Moving on to warm or distributive shock. The problem here is that the systemic vascular resistance is decreased due to peripheral vasodilation. Because of this vasodilation, the classic feature on physical exam is warm and flushed skin. To compensate for this, the heart tries to pump faster, so cardiac output can be elevated. The fluid load on the heart and the pulmonary capillary wedge pressure will be a little bit lowered. Intuitively, one would think that vasodilation increases blood flow, and therefore should actually increase the delivery of oxygen to tissues.

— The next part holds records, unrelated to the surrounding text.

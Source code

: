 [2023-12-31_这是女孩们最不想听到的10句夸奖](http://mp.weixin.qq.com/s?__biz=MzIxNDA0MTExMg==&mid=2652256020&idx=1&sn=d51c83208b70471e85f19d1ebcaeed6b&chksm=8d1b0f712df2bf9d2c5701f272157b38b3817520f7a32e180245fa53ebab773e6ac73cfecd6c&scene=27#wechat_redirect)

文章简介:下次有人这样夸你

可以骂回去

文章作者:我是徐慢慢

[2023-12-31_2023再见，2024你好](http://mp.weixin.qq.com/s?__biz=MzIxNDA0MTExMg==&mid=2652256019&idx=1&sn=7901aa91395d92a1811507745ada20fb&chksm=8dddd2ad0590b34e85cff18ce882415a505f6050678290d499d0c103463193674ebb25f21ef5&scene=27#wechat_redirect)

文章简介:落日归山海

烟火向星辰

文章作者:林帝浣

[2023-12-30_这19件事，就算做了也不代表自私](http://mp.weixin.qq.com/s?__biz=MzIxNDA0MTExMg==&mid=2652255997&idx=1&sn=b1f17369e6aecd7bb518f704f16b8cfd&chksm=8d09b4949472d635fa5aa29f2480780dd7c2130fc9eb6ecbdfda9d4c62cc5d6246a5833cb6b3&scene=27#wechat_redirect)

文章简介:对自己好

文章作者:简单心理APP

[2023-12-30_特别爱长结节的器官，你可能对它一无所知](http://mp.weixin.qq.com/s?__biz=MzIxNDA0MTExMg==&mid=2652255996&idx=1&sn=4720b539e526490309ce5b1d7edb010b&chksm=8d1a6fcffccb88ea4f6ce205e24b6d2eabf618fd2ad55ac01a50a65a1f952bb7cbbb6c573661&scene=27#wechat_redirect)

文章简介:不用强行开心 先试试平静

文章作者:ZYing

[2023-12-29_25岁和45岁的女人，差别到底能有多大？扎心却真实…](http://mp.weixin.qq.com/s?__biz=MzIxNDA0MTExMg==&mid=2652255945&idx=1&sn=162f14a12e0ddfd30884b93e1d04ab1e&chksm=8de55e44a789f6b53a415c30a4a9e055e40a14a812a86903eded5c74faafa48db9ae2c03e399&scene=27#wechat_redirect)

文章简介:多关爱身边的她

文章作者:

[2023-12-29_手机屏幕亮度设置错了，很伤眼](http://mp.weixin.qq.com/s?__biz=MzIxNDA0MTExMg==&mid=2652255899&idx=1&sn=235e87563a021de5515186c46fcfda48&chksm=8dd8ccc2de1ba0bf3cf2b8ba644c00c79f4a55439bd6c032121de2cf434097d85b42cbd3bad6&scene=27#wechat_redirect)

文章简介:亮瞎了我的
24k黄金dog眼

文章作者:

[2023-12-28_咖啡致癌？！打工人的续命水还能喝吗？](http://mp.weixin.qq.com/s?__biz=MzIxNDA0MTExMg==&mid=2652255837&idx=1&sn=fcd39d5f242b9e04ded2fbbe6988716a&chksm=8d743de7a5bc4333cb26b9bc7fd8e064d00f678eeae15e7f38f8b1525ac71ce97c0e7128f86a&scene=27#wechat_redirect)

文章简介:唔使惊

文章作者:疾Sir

Well, the thing is that, blood flow, in this case, is too fast, and tissues aren’t given enough time to extract the necessary oxygen. The exam will test you on this by asking what the mixed venous oxygen saturation would be in distributive shock. Because tissues aren’t extracting as much oxygen, the SvO2 would be high. And that’s unique for distributive shock! Another feature of distributive shock is an increased cardiac output. See, vasodilation increases venous return to the heart, which increases the stroke volume and therefore the cardiac output.